Naar aanleiding van de bevindingen bij de behandeling van deze aangiften, is begin 2016 vervolgens een signalering ingebracht, die er voor zorgde dat de aangiften die vanaf dat moment zouden worden ingediend onder het beconnummer van [kantoor van gemachtigde] , zouden worden uitgeworpen voor inhoudelijke beoordeling van de aangifte. Op het moment van inbrengen van de signalering was nog niet duidelijk in hoeverre de bevindingen bij de behandeling van de 173 aangiften, representatief waren voor het aangiftegedrag van [kantoor van gemachtigde] . Ten tijde van het inbrengen van de signalering gold een algemene ondergrens van [8:29 Awb], die ook voor andere adviseurs gold waarvoor een signalering was ingebracht.

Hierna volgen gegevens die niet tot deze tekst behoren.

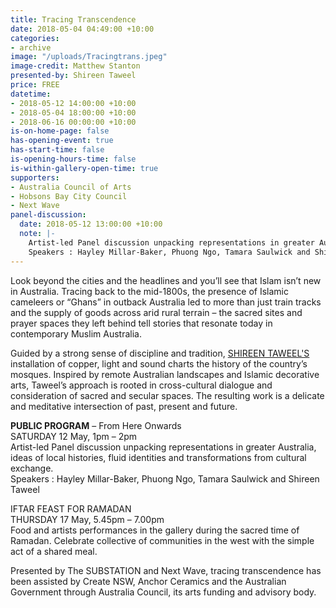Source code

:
 ```yaml
---
title: Tracing Transcendence
date: 2018-05-04 04:49:00 +10:00
categories:
- archive
image: "/uploads/Tracingtrans.jpeg"
image-credit: Matthew Stanton
presented-by: Shireen Taweel
price: FREE
datetime:
- 2018-05-12 14:00:00 +10:00
- 2018-05-04 18:00:00 +10:00
- 2018-06-16 00:00:00 +10:00
is-on-home-page: false
has-opening-event: true
has-start-time: false
is-opening-hours-time: false
is-within-gallery-open-time: true
supporters:
- Australia Council of Arts
- Hobsons Bay City Council
- Next Wave
panel-discussion:
  date: 2018-05-12 13:00:00 +10:00
  note: |-
    Artist-led Panel discussion unpacking representations in greater Australia, ideas of local histories, fluid identities and transformations from cultural exchange.
    Speakers : Hayley Millar-Baker, Phuong Ngo, Tamara Saulwick and Shireen Taweel
---
```


Look beyond the cities and the headlines and you’ll see that Islam isn’t new in Australia. Tracing back to the mid-1800s, the presence of Islamic cameleers or “Ghans” in outback Australia led to more than just train tracks and the supply of goods across arid rural terrain – the sacred sites and prayer spaces they left behind tell stories that resonate today in contemporary Muslim Australia.

Guided by a strong sense of discipline and tradition, [SHIREEN TAWEEL'S](http://shireentaweel.com/) installation of copper, light and sound charts the history of the country’s mosques. Inspired by remote Australian landscapes and Islamic decorative arts, Taweel’s approach is rooted in cross-cultural dialogue and consideration of sacred and secular spaces. The resulting work is a delicate and meditative intersection of past, present and future.

**PUBLIC PROGRAM** – From Here Onwards <br>
SATURDAY 12 May, 1pm – 2pm <br>
Artist-led Panel discussion unpacking representations in greater Australia, ideas of local histories, fluid identities and transformations from cultural exchange.<br>
Speakers : Hayley Millar-Baker, Phuong Ngo, Tamara Saulwick and Shireen Taweel


IFTAR FEAST FOR RAMADAN <br>
THURSDAY 17 May, 5.45pm – 7.00pm <br>
Food and artists performances in the gallery during the sacred time of Ramadan. Celebrate collective of communities in the west with the simple act of a shared meal.

Presented by The SUBSTATION and Next Wave, tracing transcendence has been assisted by Create NSW, Anchor Ceramics and the Australian Government through Australia Council, its arts funding and advisory body.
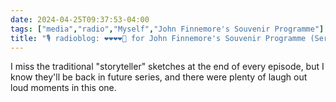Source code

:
 ```yaml
---
date: 2024-04-25T09:37:53-04:00
tags: ["media","radio","Myself","John Finnemore's Souvenir Programme"]
title: "🎙️ radioblog: ❤️❤️❤️❤️🖤 for John Finnemore's Souvenir Programme (Series 3)"
---
```

I miss the traditional "storyteller" sketches at the end of every episode, but I know they'll be back in future series, and there were plenty of laugh out loud moments in this one.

Tijdens de behandeling van deze aangiften wordt duidelijk dat slechts een beperkt gedeelte van de in aftrek gebrachte bedragen in de aangiften van [kantoor van gemachtigde] aannemelijk kan worden gemaakt. Dit leidt tot het op 9 november 2016 indienen van de preweeg waarin [kantoor van gemachtigde] wordt voorgedragen voor een strafrechtelijk onderzoek. Op 17 november 2016 is besloten het strafrechtelijk onderzoek in te stellen.

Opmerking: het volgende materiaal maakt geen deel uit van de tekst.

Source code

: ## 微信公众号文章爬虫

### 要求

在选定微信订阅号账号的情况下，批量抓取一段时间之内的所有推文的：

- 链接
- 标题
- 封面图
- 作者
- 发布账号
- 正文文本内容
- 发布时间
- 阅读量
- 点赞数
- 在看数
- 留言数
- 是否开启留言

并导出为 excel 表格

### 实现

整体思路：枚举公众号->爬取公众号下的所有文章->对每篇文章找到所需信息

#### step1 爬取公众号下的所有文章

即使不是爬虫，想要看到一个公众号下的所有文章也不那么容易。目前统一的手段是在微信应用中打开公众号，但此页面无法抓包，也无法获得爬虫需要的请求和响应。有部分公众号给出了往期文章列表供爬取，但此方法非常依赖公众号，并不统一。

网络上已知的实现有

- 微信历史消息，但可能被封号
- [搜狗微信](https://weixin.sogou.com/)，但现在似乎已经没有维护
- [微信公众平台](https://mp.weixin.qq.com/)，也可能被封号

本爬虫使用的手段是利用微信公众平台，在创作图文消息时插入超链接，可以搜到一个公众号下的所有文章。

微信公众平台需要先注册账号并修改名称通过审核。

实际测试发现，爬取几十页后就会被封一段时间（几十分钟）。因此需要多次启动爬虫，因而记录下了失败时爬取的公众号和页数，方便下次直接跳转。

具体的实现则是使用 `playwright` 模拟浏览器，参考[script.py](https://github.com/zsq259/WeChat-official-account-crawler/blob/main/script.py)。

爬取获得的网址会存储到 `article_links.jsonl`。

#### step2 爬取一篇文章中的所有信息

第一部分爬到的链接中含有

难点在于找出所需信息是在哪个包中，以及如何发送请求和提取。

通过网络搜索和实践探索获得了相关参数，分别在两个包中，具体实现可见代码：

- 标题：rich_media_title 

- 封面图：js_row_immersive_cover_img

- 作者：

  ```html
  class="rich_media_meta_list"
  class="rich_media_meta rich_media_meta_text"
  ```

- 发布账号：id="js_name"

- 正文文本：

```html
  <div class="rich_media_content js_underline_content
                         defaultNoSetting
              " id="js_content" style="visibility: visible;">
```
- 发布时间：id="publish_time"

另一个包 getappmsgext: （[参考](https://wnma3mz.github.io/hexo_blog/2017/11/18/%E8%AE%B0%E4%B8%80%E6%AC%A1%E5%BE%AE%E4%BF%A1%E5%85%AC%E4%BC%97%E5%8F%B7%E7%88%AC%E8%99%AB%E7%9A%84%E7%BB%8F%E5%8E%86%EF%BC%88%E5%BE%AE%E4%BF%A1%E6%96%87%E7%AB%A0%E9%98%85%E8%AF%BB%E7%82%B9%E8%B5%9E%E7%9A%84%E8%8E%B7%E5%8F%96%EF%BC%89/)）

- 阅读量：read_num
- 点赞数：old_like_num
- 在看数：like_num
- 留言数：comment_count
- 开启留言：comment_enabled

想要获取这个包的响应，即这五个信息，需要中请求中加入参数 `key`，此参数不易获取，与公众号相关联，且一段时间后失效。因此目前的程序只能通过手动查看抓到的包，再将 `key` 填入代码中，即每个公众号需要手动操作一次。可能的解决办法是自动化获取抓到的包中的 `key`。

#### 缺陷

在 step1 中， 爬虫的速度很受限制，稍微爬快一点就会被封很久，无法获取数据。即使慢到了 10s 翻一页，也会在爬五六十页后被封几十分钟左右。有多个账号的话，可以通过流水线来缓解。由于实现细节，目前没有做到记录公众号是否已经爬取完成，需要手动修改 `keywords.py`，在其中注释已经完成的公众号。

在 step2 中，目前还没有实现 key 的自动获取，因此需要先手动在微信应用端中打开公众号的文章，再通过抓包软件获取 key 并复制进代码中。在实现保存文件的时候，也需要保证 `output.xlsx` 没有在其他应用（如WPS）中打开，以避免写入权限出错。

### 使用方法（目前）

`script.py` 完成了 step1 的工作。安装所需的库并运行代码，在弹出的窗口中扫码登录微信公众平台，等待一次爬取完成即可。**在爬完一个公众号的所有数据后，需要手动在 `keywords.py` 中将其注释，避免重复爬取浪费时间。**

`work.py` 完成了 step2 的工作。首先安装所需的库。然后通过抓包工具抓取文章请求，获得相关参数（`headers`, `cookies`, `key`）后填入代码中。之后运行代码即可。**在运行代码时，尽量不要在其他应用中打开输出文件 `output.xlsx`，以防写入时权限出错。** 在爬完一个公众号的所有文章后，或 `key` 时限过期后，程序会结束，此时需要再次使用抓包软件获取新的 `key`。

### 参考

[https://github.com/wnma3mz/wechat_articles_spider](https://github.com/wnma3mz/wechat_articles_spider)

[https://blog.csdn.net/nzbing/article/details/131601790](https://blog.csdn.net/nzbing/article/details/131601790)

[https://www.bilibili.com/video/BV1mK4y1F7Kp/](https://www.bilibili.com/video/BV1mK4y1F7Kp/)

Met dagtekening 14 maart 2017 zijn via een zogenaamde centrale mailing 1.853 verzoeken om informatie over de aangiften 2012 tot en met 2015 verstuurd aan de klanten van [kantoor van gemachtigde] . (…) Om de omvang van het fiscale nadeel te kunnen bepalen, is voor deze mailing een ondergrens gehanteerd van [8:29 Awb].”
3 Geschil in hoger beroep
Evenals bij de rechtbank is in hoger beroep in geschil of de navorderingsaanslagen IB/PVV 2012 en 2014 terecht en tot de juiste bedragen zijn opgelegd.
Ten aanzien van de navorderingsaanslag IB/PVV 2013 bestaat geen geschil meer; deze aanslag zal, gelijk beide partijen in hoger beroep voorstaan, door het Hof worden vernietigd.
Partijen doen hun standpunten steunen op de gronden die door hen zijn aangevoerd in de van hen afkomstige stukken.